Data extract below:

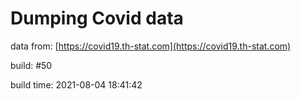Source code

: Dumping Covid data
==================
                        
data from: [https://covid19.th-stat.com](https://covid19.th-stat.com)

build: #50

build time: 2021-08-04 18:41:42
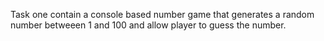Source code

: Task one contain a console based number game that generates a  random number betweeen 1 and 100 and allow player to guess the number.

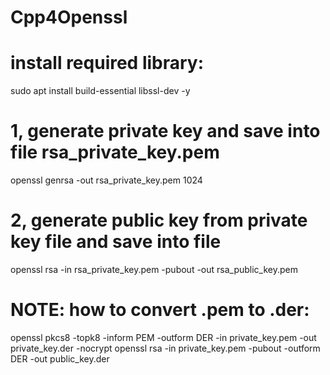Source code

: # Cpp4Openssl


# install required library:
sudo apt install build-essential libssl-dev -y

# 1, generate private key and save into file rsa_private_key.pem
openssl genrsa -out rsa_private_key.pem 1024

# 2, generate public key from private key file and save into file
openssl rsa -in rsa_private_key.pem -pubout -out rsa_public_key.pem

# NOTE: how to convert .pem to .der:
openssl pkcs8 -topk8 -inform PEM -outform DER -in private_key.pem -out private_key.der -nocrypt
openssl rsa -in private_key.pem -pubout -outform DER -out public_key.der

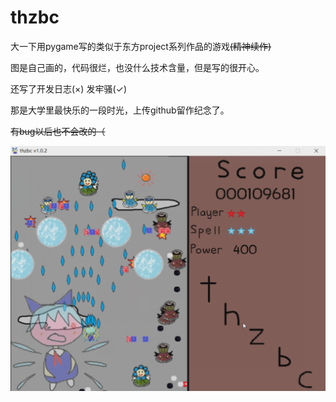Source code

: # thzbc

大一下用pygame写的类似于东方project系列作品的游戏~~(精神续作)~~

图是自己画的，代码很烂，也没什么技术含量，但是写的很开心。

还写了开发日志(×) 发牢骚(✓)

那是大学里最快乐的一段时光，上传github留作纪念了。

~~有bug以后也不会改的（~~

![preview](preview.png)

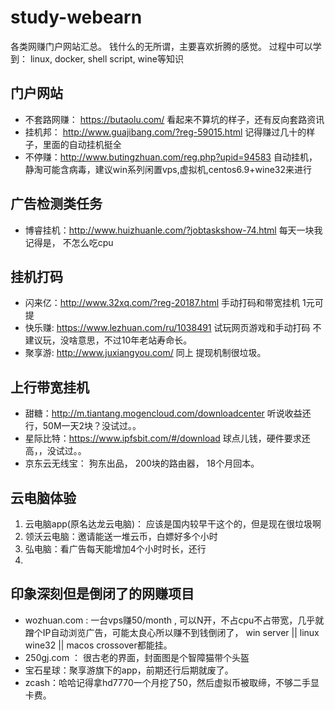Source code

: # study-webearn
各类网赚门户网站汇总。 钱什么的无所谓，主要喜欢折腾的感觉。
过程中可以学到： linux, docker, shell script, wine等知识

## 门户网站
- 不套路网赚： https://butaolu.com/    看起来不算坑的样子，还有反向套路资讯
- 挂机邦： http://www.guajibang.com/?reg-59015.html  记得赚过几十的样子，里面的自动挂机挺全
- 不停赚：http://www.butingzhuan.com/reg.php?upid=94583  自动挂机，静淘可能含病毒，建议win系列闲置vps,虚拟机,centos6.9+wine32来进行


## 广告检测类任务
- 博睿挂机：http://www.huizhuanle.com/?jobtaskshow-74.html 每天一块我记得是， 不怎么吃cpu

## 挂机打码
- 闪来亿：http://www.32xq.com/?reg-20187.html   手动打码和带宽挂机 1元可提
- 快乐赚: https://www.lezhuan.com/ru/1038491   试玩网页游戏和手动打码 不建议玩，没啥意思，不过10年老站寿命长。
- 聚享游: http://www.juxiangyou.com/   同上  提现机制很垃圾。



## 上行带宽挂机
- 甜糖：http://m.tiantang.mogencloud.com/downloadcenter  听说收益还行，50M一天2块？没试过。。
- 星际比特：https://www.ipfsbit.com/#/download  球点儿钱，硬件要求还高，，没试过。。
- 京东云无线宝： 狗东出品， 200块的路由器， 18个月回本。

## 云电脑体验
1. 云电脑app(原名达龙云电脑)： 应该是国内较早干这个的，但是现在很垃圾啊
2. 领沃云电脑：邀请能送一堆云币，白嫖好多个小时
3. 弘电脑：看广告每天能增加4个小时时长，还行
4. 

## 印象深刻但是倒闭了的网赚项目
- wozhuan.com : 一台vps赚50/month , 可以N开，不占cpu不占带宽，几乎就蹭个IP自动浏览广告，可能太良心所以赚不到钱倒闭了， win server || linux wine32 || macos crossover都能挂。
- 250gj.com ： 很古老的界面，封面图是个智障猫带个头盔
- 宝石星球：聚享游旗下的app，前期还行后期就废了。
- zcash：哈哈记得拿hd7770一个月挖了50，然后虚拟币被取缔，不够二手显卡费。
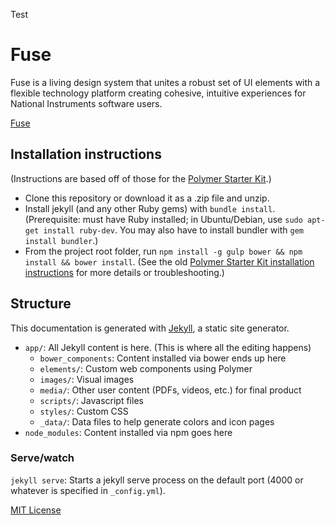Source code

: Test

# Fuse

Fuse is a living design system that unites a robust set of UI elements with a flexible technology platform creating cohesive, intuitive experiences for National Instruments software users.

[Fuse](https://ni.github.io/design-system/)

## Installation instructions

(Instructions are based off of those for the [Polymer Starter Kit](https://github.com/PolymerElements/polymer-starter-kit).)

- Clone this repository or download it as a .zip file and unzip.
- Install jekyll (and any other Ruby gems) with `bundle install`. (Prerequisite: must have Ruby installed; in Ubuntu/Debian, use `sudo apt-get install ruby-dev`. You may also have to install bundler with `gem install bundler`.)
- From the project root folder, run `npm install -g gulp bower && npm install && bower install`. (See the old [Polymer Starter Kit installation instructions](https://github.com/PolymerElements/polymer-starter-kit/blob/5602f0d3352540335eae413ff35d90cbeab9ee72/README.md) for more details or troubleshooting.)

## Structure
This documentation is generated with [Jekyll](https://jekyllrb.com/), a static site generator.

- `app/`: All Jekyll content is here. (This is where all the editing happens)
  - `bower_components`: Content installed via bower ends up here
  - `elements/`: Custom web components using Polymer
  - `images/`: Visual images
  - `media/`: Other user content (PDFs, videos, etc.) for final product
  - `scripts/`: Javascript files
  - `styles/`: Custom CSS
  - `_data/`: Data files to help generate colors and icon pages 
- `node_modules`: Content installed via npm goes here

### Serve/watch

`jekyll serve`: Starts a jekyll serve process on the default port (4000 or whatever is specified in `_config.yml`).


[MIT License](LICENSE)
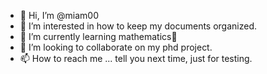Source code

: - 👋 Hi, I’m @miam00
- 👀 I’m interested in how to keep my documents organized.
- 🌱 I’m currently learning mathematics🌚
- 💞️ I’m looking to collaborate on my phd project.
- 📫 How to reach me ... tell you next time, just for testing.

<!---
miam00/miam00 is a ✨ special ✨ repository because its `README.md` (this file) appears on your GitHub profile.
You can click the Preview link to take a look at your changes.
--->
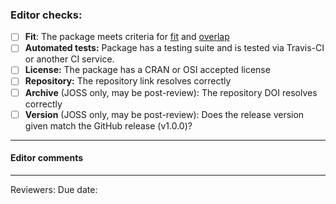 ### Editor checks:

- [ ] **Fit**: The package meets criteria for [fit](policies.md#fit) and [overlap](policies.md#fit)
- [ ] **Automated tests:** Package has a testing suite and is tested via Travis-CI or another CI service.
- [ ] **License:** The package has a CRAN or OSI accepted license
- [ ] **Repository:** The repository link resolves correctly
- [ ] **Archive** (JOSS only, may be post-review): The repository DOI resolves correctly
- [ ] **Version** (JOSS only, may be post-review): Does the release version given match the GitHub release (v1.0.0)?

---

#### Editor comments

---

Reviewers:
Due date:

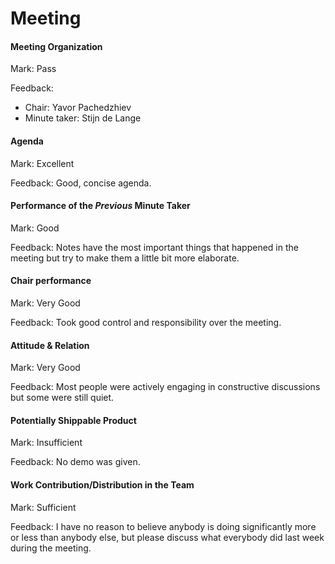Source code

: # Meeting

#### Meeting Organization

Mark: Pass

Feedback: 
- Chair: Yavor Pachedzhiev
- Minute taker: Stijn de Lange 


#### Agenda 

Mark: Excellent

Feedback: Good, concise agenda. 


#### Performance of the *Previous* Minute Taker

Mark: Good

Feedback: Notes have the most important things that happened in the meeting but try to make them a little bit more elaborate. 


#### Chair performance

Mark: Very Good

Feedback: Took good control and responsibility over the meeting. 


#### Attitude & Relation

Mark: Very Good

Feedback: Most people were actively engaging in constructive discussions but some were still quiet. 


#### Potentially Shippable Product

Mark: Insufficient

Feedback: No demo was given. 


#### Work Contribution/Distribution in the Team

Mark: Sufficient

Feedback: I have no reason to believe anybody is doing significantly more or less than anybody else, but please discuss what everybody did last week during the meeting. 


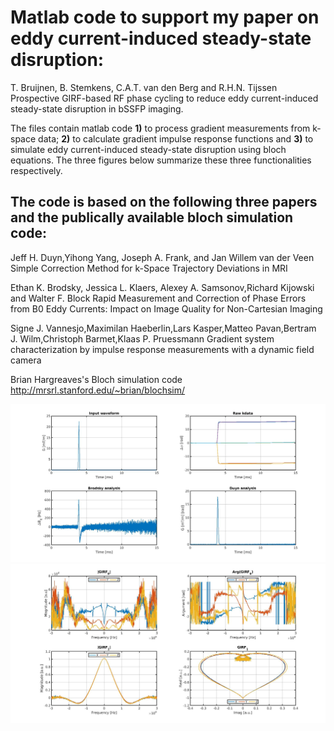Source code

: 
# Matlab code to support my paper on eddy current-induced steady-state disruption:

T. Bruijnen, B. Stemkens, C.A.T. van den Berg and R.H.N. Tijssen
Prospective GIRF-based RF phase cycling to reduce eddy current-induced steady-state disruption in bSSFP imaging.

The files contain matlab code **1)** to process gradient measurements from k-space data; **2)** to calculate gradient impulse response functions and **3)** to simulate eddy current-induced steady-state disruption using bloch equations. The three figures below summarize these three functionalities respectively.

## The code is based on the following three papers and the publically available bloch simulation code:

Jeff H. Duyn,Yihong Yang, Joseph A. Frank, and Jan Willem van der Veen
Simple Correction Method for k-Space Trajectory Deviations in MRI

Ethan K. Brodsky, Jessica L. Klaers, Alexey A. Samsonov,Richard Kijowski and Walter F. Block
Rapid Measurement and Correction of Phase Errors from B0 Eddy Currents: Impact on Image Quality for Non-Cartesian Imaging

Signe J. Vannesjo,Maximilan Haeberlin,Lars Kasper,Matteo Pavan,Bertram J. Wilm,Christoph Barmet,Klaas P. Pruessmann
Gradient system characterization by impulse response measurements with a dynamic field camera

Brian Hargreaves's Bloch simulation code
http://mrsrl.stanford.edu/~brian/blochsim/

![](Images/kdata_processed.jpg)
![](Images/girfs.jpg)
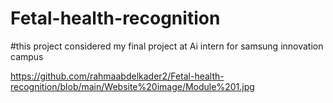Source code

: # Fetal-health-recognition
#this project considered my final project at Ai intern for samsung innovation campus

https://github.com/rahmaabdelkader2/Fetal-health-recognition/blob/main/Website%20image/Module%201.jpg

End of Data extract.

→ **Exercise aim**
Only the lines above starting at the one containing "Fuse is a living" and ending at the one containing "- Clone this", both included, are to be returned, exactly as they read.

→ **Written answer**
Fuse is a living design system that unites a robust set of UI elements with a flexible technology platform creating cohesive, intuitive experiences for National Instruments software users.

[Fuse](https://ni.github.io/design-system/)

## Installation instructions

(Instructions are based off of those for the [Polymer Starter Kit](https://github.com/PolymerElements/polymer-starter-kit).)

- Clone this repository or download it as a .zip file and unzip.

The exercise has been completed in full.